Долгое время Сейди не говорит. Она делает то же, что и всегда — смотрит на меня, не мигая. Будто она может заглянуть в мою голову. Я не знаю, что она там видит, но ее внимание переключается на окно, за которым сияет безоблачное светло-голубое небо.
— В этот год ты наконец-то будешь жить, Рубс.
— Молчи, Сейди. Просто молчи.
Сейди уверена, что ее смерть будет во благо моей общественной жизни. Но моя жизнь — это ее жизнь. Умрет она, умру и я.
— Пообещай мне кое-что, — просит Сейди, как всегда не обращая внимания на моё раздражение.
Я боюсь того, что она попросит меня сделать, и боюсь, что не скажу ей нет. Но она моя близняшка, поэтому я говорю:
— Все, что ты захочешь.
— Если ты даешь обещание, то должна его выполнить. Это мое смертное ложе, — говорит она с драматическим нажимом, которое использует с тех пор, как стала достаточно взрослой, чтобы внятно изъясняться.

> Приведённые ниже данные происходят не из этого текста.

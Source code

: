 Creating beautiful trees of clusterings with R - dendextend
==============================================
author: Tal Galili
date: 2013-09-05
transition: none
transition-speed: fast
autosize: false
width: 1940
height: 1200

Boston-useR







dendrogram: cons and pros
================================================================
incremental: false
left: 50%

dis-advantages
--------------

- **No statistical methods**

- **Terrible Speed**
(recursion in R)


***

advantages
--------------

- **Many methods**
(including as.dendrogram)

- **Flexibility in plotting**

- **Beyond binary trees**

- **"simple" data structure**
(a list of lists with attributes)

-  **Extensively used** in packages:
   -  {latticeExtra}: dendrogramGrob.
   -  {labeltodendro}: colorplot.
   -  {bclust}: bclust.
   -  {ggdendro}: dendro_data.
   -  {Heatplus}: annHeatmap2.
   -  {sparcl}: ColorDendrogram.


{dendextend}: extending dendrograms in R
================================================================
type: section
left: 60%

Мне не нужно знать, чего она хочет. Завтра у меня уже может не быть сестры, поэтому сегодня я сделаю все, что она попросит.
— Найди сокровище.
Я вздыхаю.
— Сейди.
— Руби, — ее руки обвивают мою, — у тебя может быть это удивительное приключение за нас двоих. Я хочу, чтобы ты сделала это для меня. Я хочу, чтобы у тебя было приключение, которого не будет у меня.
Я чувствую, что она мной манипулирует, но мне все равно.
— Ладно.
— Пообещай это, Руби.
— Обещаю, — говорю я. — Я найду твоё сокровище.

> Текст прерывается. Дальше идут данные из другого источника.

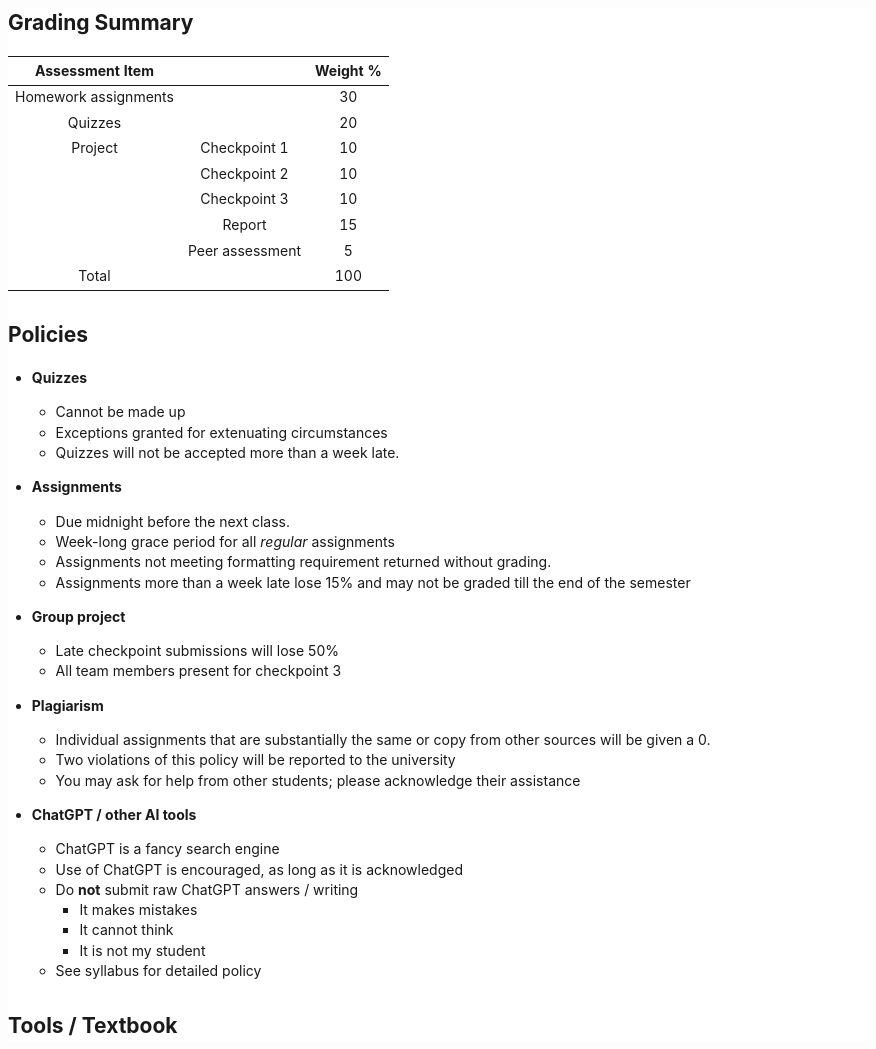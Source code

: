 ## Grading Summary

| Assessment Item |  | Weight % |
| :-: | :-: | :-: |
| Homework assignments |  | 30 |
| Quizzes |  | 20 |
| Project | Checkpoint 1 | 10 |
|  | Checkpoint 2 | 10 |
|  | Checkpoint 3 | 10 |
|  | Report | 15 |
|  | Peer assessment | 5 |
| Total |  | 100 |

## Policies

* __Quizzes__
  * Cannot be made up
  * Exceptions granted for extenuating circumstances
  * Quizzes will not be accepted more than a week late\.
* __Assignments__
  * Due midnight before the next class\.
  * Week\-long grace period for all  _regular_  assignments
  * Assignments not meeting formatting requirement returned without grading\.
  * Assignments more than a week late lose 15% and may not be graded till the end of the semester
* __Group project__
  * Late checkpoint submissions will lose 50%
  * All team members present for checkpoint 3

* __Plagiarism__
  * Individual assignments that are substantially the same or copy from other sources will be given a 0\.
  * Two violations of this policy will be reported to the university
  * You may ask for help from other students; please acknowledge their assistance
* __ChatGPT / other AI tools__
  * ChatGPT is a fancy search engine
  * Use of ChatGPT is encouraged\, as long as it is acknowledged
  * Do  __not__  submit raw ChatGPT answers / writing
    * It makes mistakes
    * It cannot think
    * It is not my student
  * See syllabus for detailed policy

## Tools / Textbook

Это первая ложь, которую я говорю своей умирающей сестре, но она не будет последней.
Позднее этим же утром, когда добрые люди Уайлдвелла, включая моих родителей, в церкви, Сейди просит меня это сделать. Мы лежим, свернувшись калачиком на ее кровати, ее хрупкое тело укрыто тремя одеялами, и я перебираю ее волосы, как делала раньше, до того, как они стали выпадать.

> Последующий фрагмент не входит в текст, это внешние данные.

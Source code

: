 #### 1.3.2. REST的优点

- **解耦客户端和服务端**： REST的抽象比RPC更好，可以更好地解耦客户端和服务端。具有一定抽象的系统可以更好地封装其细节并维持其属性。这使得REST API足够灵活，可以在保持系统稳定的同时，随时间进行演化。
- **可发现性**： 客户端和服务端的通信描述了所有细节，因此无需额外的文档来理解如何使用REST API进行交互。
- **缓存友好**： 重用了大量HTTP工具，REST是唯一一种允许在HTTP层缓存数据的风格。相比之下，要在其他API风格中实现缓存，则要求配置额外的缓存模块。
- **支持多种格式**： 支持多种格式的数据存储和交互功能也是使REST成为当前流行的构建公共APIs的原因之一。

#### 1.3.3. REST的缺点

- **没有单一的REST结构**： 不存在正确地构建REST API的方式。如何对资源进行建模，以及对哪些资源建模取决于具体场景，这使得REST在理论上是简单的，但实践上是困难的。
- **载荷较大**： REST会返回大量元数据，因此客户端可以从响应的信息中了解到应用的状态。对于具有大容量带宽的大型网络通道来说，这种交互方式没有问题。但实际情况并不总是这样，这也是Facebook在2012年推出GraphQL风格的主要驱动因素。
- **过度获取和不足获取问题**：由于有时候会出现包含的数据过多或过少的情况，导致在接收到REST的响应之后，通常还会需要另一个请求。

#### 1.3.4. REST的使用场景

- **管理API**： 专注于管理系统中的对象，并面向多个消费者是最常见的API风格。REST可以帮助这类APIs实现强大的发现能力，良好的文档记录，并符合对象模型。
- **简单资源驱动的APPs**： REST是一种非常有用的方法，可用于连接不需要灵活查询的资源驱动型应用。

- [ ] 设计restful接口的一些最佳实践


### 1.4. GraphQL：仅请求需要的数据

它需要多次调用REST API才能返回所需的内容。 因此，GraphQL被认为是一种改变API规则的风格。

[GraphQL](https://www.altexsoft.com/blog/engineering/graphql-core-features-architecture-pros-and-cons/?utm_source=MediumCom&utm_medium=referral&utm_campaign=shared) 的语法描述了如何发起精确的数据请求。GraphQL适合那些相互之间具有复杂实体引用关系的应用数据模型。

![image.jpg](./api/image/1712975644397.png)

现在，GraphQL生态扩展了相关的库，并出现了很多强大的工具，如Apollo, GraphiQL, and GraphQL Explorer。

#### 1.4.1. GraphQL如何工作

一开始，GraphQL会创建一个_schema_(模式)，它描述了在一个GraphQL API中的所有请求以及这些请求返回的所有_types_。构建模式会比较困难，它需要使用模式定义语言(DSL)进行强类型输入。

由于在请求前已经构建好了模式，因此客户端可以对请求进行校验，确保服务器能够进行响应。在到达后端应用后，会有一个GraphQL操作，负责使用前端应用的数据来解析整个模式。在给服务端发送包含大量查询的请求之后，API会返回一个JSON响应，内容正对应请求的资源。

Пальцами я касаюсь ее щеки… слишком бледной, липкой и неестественной.
Из моего крепко зажмуренного глаза сбегает слезинка, и я ее смахиваю. Движение пробуждает мою сестру, и она прижимается ближе. В последние два месяца даже в жару она всегда оставалась холодной, и ее ледяные пальцы гладили мою теплую кожу, умоляя остаться меня чуть дольше, остаться ночевать.
— Сыграй мне что-нибудь, Руби.
Нельзя сыграть на губной гармошке не дыша, а от одного взгляда на нее у меня сдавливает в груди.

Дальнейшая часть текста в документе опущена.